_What is expected_:
Without the images, repeat every line of the listing verbatim.

_Provided data_:
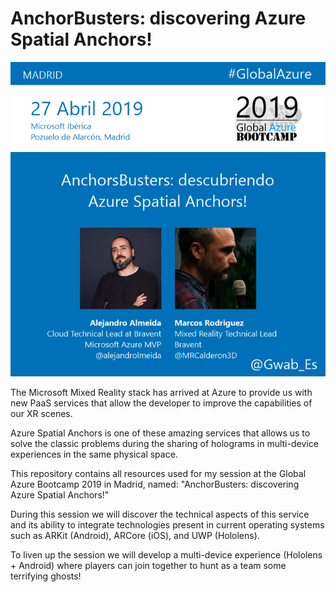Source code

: # **AnchorBusters: discovering Azure Spatial Anchors!**

![AnchorBusters: discovering Azure Spatial Anchors!](Presentation/session.png)

The Microsoft Mixed Reality stack has arrived at Azure to provide us with new PaaS services that allow the developer to improve the capabilities of our XR scenes.

Azure Spatial Anchors is one of these amazing services that allows us to solve the classic problems during the sharing of holograms in multi-device experiences in the same physical space.

This repository contains all resources used for my session at the Global Azure Bootcamp 2019 in Madrid, named: "AnchorBusters: discovering Azure Spatial Anchors!"

During this session we will discover the technical aspects of this service and its ability to integrate technologies present in current operating systems such as ARKit (Android), ARCore (iOS), and UWP (Hololens).

To liven up the session we will develop a multi-device experience (Hololens + Android) where players can join together to hunt as a team some terrifying ghosts!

_Answer space_:
Source code

: # **AnchorBusters: discovering Azure Spatial Anchors!**

![AnchorBusters: discovering Azure Spatial Anchors!](Presentation/session.png)

The Microsoft Mixed Reality stack has arrived at Azure to provide us with new PaaS services that allow the developer to improve the capabilities of our XR scenes.

Azure Spatial Anchors is one of these amazing services that allows us to solve the classic problems during the sharing of holograms in multi-device experiences in the same physical space.

This repository contains all resources used for my session at the Global Azure Bootcamp 2019 in Madrid, named: "AnchorBusters: discovering Azure Spatial Anchors!"

During this session we will discover the technical aspects of this service and its ability to integrate technologies present in current operating systems such as ARKit (Android), ARCore (iOS), and UWP (Hololens).

To liven up the session we will develop a multi-device experience (Hololens + Android) where players can join together to hunt as a team some terrifying ghosts!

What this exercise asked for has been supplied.